We know that the bursting behavior is strong influenced by the intracellular Calcium concentration, and that this relationship is somewhat complex. Shown below is the effect on bursting due to the increased expression of transient Calcium channels.
Figure 6
Note the nonlinear effect that the transient Calcium channel has on bursting behavior. The spikes per burst is maximal at gmaxCaT=2.5 mS/cm^2 and after gmaxCaT=4, the neuron is nonbursting. This cutoff value for gmaxCaT held for a range of values of gmaxCaP, which indicates that the transient Calcium channel exhibits peculiar properties that are not sensitive to the CaP. Unfortunately, time constraints did not allow these cutoff values of CaT to be tested along other dimensions in the parameter space, but this initial finding demonstrates the complexity of the forces that generate the bursts.
Given the importance of the intracellular Calcium on bursting, one possible solution presents itself (actually, it was presented by Mark Goldman). The bursting curve of Figure 5 shows a rise between bursts that the lower curve does not. This slower rise in the membrane voltage could be due to an effect from the Calcium dependent Potassium channel. If the KCa channel was too sensitive to changes in Calcium concentration (or if the changes that occurred were magnified by too much expression of the channel), then potential bursts would be "rectified" before they could ever fire. If this phenomenon is indeed happening here, that could help explain the reluctance of the boosted H channel neuron to burst. Figure 5 shows a small hump after the single spike of the H-channel compensated neuron, as if it wants to burst, but is being inhibited by K+. To investigate this possibility, I ran the simulation again with KCa decreased from 19 mS/cm^2 to 13. This had no noticeable effect on the wild type PD neuron simulation, but it did restore the bursting capacity of the A and H channel mutant. Figure 7 below illustrates this effect.
Figure 7
Discussion
Though not fully restored to the original state of firing, this demonstrates the restoration of qualitatively similar behavior is possible through the simple linking of the expression of ion channels with opposite effects. The fact that the magnitude of the effects of the different channels is different leads to two conclusions: one, that the proportional increase of one channel (H in this case) must be must larger than the more effective channel (A in this case), and two, that the complexities of the internal struggle between channels for dominance of the membrane potential makes this relationship valid during only certain regions of the parameter space. Given this initial success, further work in this area should more systematically investigate the sensitivity of this mechanism of regulation along different dimensions of the space, particularly with respect to Calcium dependent channels. The degree to which a neuron can maintain its intrinsic properties in the face of genetic mutation, of the A channel in this case, will be represented by the size of the region of insensitivity to other channels.
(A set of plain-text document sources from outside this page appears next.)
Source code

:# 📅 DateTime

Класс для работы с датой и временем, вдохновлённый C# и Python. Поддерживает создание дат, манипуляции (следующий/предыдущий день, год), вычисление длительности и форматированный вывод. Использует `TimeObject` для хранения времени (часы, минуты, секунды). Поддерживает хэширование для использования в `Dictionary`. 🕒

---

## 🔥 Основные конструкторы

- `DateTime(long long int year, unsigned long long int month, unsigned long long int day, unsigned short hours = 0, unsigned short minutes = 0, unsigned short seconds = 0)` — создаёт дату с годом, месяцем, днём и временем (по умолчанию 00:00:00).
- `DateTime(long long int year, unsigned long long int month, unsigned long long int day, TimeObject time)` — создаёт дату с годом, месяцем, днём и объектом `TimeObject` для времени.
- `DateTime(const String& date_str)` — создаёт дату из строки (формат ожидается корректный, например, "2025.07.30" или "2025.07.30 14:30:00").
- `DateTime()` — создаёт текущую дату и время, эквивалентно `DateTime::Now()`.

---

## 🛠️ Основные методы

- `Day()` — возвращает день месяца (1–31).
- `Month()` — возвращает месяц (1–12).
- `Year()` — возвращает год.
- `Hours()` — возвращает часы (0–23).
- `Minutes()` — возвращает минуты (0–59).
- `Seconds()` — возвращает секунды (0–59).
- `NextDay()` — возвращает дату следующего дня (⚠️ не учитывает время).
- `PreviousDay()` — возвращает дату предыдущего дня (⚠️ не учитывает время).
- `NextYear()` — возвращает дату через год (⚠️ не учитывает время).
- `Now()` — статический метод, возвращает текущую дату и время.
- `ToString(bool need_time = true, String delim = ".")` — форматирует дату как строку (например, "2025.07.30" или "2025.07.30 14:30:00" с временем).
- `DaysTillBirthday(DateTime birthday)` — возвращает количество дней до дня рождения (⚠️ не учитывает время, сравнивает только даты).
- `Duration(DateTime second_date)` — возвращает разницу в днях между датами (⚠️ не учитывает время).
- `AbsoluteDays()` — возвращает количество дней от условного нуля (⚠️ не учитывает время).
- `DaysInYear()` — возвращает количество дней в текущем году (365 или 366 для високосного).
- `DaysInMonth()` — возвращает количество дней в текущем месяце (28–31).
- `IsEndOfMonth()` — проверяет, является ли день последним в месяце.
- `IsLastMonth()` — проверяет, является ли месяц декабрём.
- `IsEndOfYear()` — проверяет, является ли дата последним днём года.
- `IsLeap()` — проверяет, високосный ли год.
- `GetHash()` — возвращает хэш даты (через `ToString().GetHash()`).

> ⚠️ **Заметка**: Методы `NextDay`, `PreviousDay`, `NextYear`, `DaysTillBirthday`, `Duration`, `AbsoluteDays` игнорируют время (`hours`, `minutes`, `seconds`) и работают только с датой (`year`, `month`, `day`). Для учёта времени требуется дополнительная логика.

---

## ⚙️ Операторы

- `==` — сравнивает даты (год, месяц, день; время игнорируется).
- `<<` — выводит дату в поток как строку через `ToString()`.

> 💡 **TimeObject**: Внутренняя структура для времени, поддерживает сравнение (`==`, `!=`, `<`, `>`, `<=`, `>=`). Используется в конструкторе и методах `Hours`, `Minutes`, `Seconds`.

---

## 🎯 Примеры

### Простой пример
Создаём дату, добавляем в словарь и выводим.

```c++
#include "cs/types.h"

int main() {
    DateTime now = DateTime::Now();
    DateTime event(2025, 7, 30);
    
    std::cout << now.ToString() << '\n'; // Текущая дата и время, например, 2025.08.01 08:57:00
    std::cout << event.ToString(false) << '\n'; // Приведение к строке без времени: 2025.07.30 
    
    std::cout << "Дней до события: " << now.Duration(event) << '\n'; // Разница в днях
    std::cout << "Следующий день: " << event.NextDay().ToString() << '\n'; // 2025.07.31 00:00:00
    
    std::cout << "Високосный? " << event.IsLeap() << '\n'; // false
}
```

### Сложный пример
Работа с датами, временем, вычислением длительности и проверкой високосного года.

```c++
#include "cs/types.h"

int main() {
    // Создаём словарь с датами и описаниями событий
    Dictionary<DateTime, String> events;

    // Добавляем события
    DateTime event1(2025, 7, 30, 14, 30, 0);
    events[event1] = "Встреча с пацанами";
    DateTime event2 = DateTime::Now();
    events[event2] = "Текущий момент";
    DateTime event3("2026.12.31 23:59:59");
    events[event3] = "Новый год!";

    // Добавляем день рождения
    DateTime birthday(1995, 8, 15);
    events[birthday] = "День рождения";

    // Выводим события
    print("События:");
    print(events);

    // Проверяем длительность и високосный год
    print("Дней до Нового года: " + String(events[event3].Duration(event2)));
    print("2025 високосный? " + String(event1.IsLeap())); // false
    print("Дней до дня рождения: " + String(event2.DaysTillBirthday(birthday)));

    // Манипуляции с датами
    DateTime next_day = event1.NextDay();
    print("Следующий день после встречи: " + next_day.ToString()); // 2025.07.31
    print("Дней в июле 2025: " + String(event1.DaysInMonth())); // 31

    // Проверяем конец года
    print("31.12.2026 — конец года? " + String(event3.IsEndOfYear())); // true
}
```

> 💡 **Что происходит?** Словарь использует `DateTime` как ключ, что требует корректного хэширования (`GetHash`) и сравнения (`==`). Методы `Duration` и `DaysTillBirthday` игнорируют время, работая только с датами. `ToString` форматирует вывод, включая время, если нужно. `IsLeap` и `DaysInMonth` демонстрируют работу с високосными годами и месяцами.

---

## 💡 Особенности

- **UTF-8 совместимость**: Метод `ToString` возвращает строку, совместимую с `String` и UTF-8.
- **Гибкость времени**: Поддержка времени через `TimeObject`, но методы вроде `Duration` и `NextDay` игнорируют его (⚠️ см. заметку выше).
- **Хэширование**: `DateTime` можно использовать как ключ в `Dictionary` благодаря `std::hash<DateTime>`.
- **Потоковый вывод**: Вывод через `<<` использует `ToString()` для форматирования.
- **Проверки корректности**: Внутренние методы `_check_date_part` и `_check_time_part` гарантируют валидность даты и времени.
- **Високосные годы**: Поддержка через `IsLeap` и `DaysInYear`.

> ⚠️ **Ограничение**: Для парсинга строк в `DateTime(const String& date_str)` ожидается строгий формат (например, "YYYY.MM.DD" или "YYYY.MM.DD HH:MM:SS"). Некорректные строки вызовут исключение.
In other words, if the region is small, then only a few neurons (who have been selected to fire at frequencies defined by the parameter values in the region) will be capable of this intrinsic regulation mechanism. If the space is large, and if many different kinds of neurons can be shown to exhibit regions of stability in their parameter spaces, then this instrinsic regulation mechanism will have been demonstrated to be quite robust. The limitations that will be elucidated by this investigation will be a starting point for explaining why other, extrinsic, methods of regulation are necessary to maintain certain patterns of firing.
Goldman, M., Golowasch, J., Marder, E., and Abbott, L.F. Global Structure, Robustness, and Modulation of Neuronal Models. The Journal of Neuroscience, 21(14).
MacLean, J., Zhang, Y., Johnson, B., and Harris-Warrick, R. Activity-Independent Homeostasis in Rhythmically Active Neurons.Neuron, Vol. 37,109-120
Liu, Z., Golowasch, J., Marder, E., and Abbott, L.F. A Model Neuron with Activity-Dependent Conductances Regulated by Multiple Calcium Sensors. The Journal of Neuroscience, 18(7).